■ **WHAT YOU WILL DO**:
All lines below containing the string "Presse" are to be copied.
=-=-=-=-=
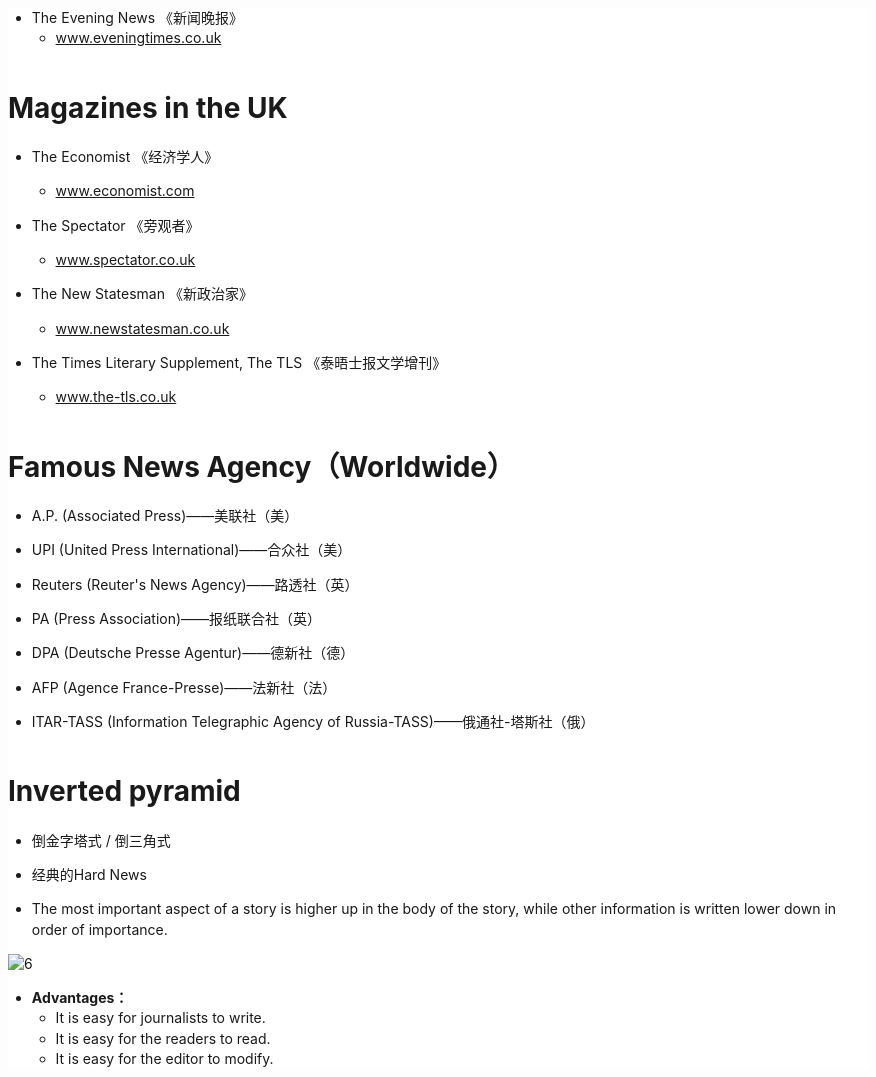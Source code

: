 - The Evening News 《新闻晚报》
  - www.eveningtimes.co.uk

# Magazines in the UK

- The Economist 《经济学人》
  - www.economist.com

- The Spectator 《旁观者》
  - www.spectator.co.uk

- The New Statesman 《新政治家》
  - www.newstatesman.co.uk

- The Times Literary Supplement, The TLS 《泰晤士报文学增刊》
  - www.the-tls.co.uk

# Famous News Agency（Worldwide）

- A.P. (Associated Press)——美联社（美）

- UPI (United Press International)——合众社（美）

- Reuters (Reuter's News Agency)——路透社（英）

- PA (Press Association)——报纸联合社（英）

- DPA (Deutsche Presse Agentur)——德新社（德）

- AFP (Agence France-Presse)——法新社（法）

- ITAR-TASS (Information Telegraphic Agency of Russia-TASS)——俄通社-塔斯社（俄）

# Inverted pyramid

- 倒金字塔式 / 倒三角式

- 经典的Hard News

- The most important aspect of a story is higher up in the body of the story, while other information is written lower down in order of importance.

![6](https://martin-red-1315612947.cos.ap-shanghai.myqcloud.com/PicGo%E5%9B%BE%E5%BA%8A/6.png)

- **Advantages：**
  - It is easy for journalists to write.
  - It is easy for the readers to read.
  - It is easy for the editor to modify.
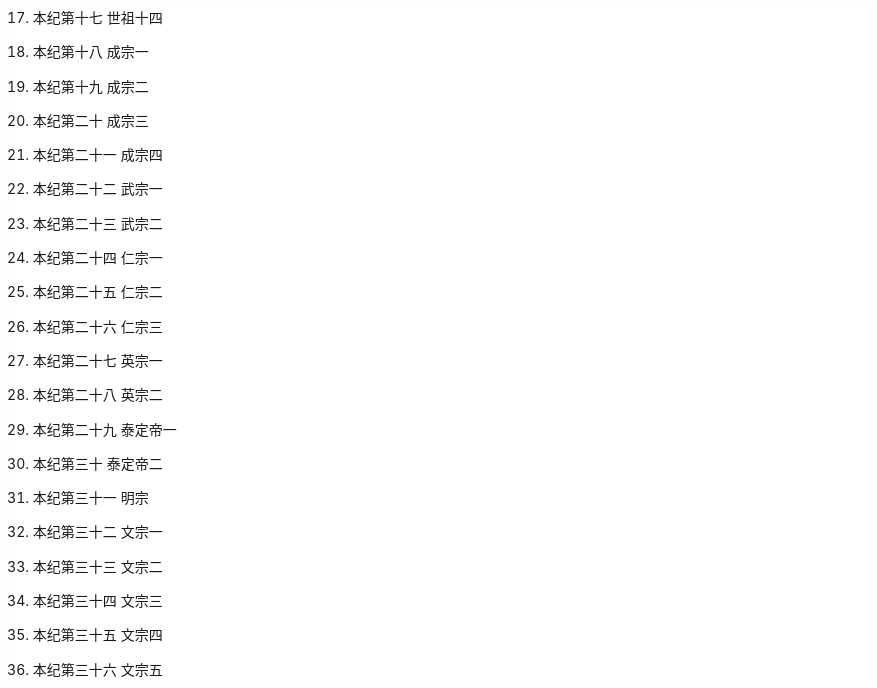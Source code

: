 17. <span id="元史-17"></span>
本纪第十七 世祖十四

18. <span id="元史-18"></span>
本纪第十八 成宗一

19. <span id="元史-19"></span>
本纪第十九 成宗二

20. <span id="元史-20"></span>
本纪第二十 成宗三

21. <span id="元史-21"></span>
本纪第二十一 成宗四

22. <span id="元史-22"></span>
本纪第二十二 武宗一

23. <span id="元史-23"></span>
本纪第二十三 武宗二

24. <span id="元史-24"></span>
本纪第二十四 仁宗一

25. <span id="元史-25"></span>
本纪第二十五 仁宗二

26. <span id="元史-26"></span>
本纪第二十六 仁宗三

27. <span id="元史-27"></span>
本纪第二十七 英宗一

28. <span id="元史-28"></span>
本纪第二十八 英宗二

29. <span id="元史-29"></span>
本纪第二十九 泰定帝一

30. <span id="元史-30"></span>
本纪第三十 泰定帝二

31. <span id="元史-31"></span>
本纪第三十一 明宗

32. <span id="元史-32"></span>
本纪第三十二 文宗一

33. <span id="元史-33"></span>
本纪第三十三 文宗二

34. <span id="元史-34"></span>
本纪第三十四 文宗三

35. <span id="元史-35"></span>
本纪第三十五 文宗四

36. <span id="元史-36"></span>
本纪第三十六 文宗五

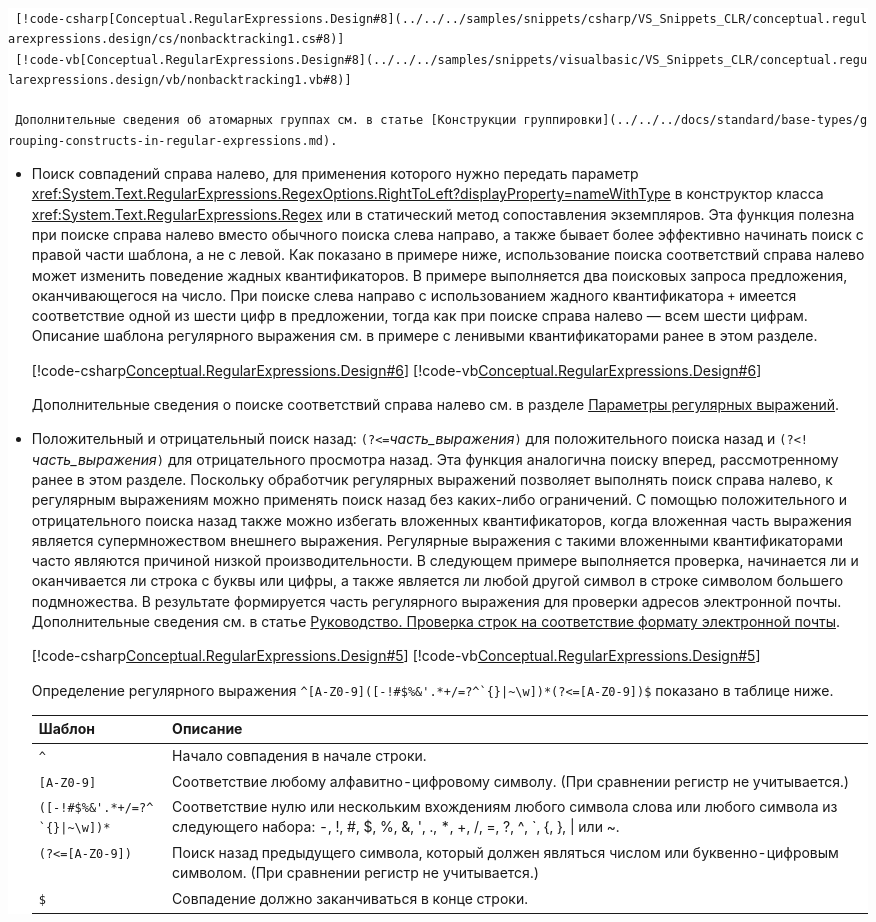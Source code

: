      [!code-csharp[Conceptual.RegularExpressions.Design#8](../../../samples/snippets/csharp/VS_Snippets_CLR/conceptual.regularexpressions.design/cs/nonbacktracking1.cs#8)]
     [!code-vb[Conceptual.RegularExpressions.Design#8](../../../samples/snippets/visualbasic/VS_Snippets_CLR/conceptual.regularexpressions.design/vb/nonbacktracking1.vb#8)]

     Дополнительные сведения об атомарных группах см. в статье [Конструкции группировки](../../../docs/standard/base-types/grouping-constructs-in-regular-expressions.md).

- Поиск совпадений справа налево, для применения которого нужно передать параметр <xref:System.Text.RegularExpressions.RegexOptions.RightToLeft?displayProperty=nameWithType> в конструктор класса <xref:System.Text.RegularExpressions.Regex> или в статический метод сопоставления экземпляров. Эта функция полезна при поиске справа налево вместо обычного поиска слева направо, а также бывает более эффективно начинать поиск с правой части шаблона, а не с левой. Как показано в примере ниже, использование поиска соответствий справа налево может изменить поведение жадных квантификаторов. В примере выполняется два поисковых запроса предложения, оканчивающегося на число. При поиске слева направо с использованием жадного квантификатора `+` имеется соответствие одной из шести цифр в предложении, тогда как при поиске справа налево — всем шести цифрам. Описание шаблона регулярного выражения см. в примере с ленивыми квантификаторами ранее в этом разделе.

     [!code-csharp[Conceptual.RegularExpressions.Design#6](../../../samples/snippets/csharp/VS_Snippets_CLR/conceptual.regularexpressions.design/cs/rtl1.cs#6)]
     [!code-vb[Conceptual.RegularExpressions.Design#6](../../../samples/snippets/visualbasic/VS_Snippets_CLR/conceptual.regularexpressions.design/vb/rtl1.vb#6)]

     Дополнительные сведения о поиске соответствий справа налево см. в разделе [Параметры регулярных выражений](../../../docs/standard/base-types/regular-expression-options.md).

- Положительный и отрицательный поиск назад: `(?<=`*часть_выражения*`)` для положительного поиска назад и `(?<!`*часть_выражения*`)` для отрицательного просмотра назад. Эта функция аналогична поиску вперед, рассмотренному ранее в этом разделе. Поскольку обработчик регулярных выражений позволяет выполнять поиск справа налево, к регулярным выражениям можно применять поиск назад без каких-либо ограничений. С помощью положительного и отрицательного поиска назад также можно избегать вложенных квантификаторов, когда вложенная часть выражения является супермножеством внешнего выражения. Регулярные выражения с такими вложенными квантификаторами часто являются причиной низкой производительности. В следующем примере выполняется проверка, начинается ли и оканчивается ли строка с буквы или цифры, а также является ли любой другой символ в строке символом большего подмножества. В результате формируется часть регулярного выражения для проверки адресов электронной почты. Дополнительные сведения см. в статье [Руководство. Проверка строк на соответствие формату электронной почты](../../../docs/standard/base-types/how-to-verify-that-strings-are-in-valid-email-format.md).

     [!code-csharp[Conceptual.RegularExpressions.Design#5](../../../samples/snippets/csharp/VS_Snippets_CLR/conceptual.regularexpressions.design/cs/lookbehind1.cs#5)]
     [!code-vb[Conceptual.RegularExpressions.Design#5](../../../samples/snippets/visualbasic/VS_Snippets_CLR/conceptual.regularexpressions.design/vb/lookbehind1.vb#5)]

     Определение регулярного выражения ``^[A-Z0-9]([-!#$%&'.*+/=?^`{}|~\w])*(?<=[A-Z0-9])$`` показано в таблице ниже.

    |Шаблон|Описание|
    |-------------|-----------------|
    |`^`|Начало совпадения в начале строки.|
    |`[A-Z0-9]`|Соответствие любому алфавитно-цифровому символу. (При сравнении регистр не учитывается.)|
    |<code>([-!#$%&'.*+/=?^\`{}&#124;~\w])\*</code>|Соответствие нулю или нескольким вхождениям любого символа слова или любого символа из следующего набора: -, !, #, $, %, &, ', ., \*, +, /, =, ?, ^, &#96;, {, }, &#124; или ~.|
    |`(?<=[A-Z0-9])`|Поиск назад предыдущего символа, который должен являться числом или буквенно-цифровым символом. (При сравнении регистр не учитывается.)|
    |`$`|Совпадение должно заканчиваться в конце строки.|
=-=-=-=-=
■ **ANSWER FOR THE TASK**:
- DPA (Deutsche Presse Agentur)——德新社（德）
- AFP (Agence France-Presse)——法新社（法）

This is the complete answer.